**RECORDS FOR THE TASK:**

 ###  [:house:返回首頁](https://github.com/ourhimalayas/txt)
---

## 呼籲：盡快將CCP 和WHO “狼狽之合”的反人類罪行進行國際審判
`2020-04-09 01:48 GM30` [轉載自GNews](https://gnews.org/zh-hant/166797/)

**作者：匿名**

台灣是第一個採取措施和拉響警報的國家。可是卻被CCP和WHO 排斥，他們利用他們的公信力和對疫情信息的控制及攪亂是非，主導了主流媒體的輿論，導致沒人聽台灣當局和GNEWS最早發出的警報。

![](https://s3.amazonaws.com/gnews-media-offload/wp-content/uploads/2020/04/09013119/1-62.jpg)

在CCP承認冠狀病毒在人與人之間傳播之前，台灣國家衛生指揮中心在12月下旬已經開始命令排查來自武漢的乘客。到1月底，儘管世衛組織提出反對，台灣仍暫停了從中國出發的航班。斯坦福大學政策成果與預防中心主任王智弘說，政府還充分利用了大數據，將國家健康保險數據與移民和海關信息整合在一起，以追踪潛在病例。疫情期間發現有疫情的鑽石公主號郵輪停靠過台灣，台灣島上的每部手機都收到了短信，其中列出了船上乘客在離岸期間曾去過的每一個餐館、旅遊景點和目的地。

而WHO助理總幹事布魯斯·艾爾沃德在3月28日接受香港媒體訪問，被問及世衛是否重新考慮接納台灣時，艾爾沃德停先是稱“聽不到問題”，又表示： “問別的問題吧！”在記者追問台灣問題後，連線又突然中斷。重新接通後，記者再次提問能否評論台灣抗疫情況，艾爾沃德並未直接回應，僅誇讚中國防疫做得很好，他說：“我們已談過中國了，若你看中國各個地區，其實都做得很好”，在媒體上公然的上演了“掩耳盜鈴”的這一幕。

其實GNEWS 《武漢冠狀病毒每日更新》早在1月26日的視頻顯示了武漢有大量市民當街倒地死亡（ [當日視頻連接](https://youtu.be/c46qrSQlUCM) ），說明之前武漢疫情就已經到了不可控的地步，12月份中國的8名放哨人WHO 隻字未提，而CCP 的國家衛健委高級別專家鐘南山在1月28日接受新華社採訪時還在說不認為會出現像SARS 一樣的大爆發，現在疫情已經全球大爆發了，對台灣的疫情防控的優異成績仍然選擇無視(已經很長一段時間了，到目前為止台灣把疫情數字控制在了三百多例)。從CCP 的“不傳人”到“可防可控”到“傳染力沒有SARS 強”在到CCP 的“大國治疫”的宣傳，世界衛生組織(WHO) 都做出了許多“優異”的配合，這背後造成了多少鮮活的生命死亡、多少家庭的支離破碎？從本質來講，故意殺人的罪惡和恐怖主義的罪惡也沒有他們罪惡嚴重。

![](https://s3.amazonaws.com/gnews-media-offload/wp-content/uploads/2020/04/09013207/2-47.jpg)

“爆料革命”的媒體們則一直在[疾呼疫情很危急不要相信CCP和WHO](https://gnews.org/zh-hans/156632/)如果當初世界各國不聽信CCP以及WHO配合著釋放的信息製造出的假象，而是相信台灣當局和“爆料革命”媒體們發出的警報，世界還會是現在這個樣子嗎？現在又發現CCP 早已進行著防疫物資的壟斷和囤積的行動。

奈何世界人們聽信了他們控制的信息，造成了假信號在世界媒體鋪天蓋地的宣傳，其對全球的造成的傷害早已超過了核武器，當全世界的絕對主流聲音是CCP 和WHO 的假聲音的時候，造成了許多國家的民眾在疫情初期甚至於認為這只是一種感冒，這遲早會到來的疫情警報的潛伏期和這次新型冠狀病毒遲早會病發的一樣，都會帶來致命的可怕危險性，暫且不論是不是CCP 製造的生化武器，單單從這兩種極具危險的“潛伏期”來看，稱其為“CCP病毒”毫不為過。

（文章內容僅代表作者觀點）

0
* * *
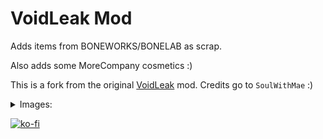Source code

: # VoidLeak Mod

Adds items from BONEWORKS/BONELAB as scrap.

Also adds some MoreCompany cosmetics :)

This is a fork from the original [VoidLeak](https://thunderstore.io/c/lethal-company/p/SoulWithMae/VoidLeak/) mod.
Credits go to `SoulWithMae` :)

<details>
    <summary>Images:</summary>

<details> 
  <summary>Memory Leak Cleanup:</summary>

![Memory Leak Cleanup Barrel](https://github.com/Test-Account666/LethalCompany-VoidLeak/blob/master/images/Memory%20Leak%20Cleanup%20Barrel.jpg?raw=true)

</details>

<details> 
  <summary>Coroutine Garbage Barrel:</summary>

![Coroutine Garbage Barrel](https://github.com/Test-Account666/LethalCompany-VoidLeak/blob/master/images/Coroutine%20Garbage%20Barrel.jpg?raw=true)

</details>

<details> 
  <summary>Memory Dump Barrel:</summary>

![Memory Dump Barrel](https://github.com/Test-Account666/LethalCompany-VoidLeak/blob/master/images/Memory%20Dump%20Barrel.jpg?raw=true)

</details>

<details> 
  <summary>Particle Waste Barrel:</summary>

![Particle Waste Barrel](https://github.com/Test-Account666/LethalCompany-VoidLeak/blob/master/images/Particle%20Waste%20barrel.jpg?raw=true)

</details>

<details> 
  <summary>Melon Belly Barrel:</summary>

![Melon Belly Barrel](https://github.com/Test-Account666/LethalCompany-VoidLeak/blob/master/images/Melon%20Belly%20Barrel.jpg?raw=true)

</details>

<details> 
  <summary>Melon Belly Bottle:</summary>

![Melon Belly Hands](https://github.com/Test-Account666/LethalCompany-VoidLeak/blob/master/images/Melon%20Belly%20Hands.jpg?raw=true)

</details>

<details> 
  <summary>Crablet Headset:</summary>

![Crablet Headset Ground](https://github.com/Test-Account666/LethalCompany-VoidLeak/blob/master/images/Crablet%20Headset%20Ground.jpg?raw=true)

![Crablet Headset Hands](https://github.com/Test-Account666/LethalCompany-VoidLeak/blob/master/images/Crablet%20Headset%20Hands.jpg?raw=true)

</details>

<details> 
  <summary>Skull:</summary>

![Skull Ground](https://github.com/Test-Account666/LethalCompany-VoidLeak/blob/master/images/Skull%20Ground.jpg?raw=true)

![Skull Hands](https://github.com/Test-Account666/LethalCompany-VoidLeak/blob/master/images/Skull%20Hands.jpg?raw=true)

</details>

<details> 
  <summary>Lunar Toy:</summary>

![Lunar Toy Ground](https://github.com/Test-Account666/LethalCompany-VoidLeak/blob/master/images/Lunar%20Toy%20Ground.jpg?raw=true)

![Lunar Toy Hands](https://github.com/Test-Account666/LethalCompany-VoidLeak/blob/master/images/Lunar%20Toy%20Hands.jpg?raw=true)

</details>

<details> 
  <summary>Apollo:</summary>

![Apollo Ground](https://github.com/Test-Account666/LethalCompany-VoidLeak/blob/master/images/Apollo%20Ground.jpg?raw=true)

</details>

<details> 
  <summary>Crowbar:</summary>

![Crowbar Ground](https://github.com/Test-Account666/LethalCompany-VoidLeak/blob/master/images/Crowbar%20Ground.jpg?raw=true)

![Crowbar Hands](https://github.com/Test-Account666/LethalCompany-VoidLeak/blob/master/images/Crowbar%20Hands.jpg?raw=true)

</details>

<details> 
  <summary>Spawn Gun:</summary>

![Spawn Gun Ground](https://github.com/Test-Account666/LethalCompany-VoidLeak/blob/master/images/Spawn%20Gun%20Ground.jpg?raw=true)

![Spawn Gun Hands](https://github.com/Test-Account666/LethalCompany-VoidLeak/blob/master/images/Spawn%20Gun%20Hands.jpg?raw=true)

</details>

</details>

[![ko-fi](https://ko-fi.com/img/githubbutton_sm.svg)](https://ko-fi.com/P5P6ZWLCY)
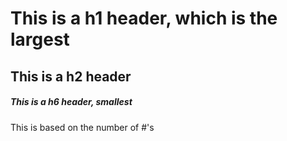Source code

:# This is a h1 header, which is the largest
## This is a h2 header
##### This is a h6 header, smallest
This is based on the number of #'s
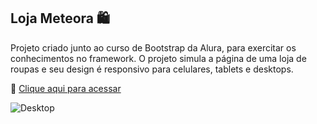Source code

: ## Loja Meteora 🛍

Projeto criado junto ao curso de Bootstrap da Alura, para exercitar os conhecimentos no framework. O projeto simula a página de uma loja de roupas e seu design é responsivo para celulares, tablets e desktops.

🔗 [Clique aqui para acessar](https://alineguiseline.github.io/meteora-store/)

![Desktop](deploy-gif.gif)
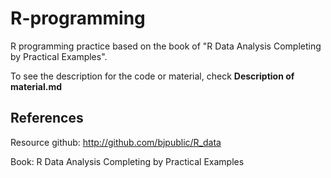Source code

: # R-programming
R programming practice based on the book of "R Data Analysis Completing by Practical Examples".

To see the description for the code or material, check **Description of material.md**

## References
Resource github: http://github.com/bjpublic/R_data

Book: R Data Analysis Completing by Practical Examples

**THE TASK:**
Look back at the entries above and repeat, unchanged, every line from the line holding "To see the description" through the line holding "Book: R Data".

**ANSWER FOR THE TASK:**
To see the description for the code or material, check **Description of material.md**

## References
Resource github: http://github.com/bjpublic/R_data

Book: R Data Analysis Completing by Practical Examples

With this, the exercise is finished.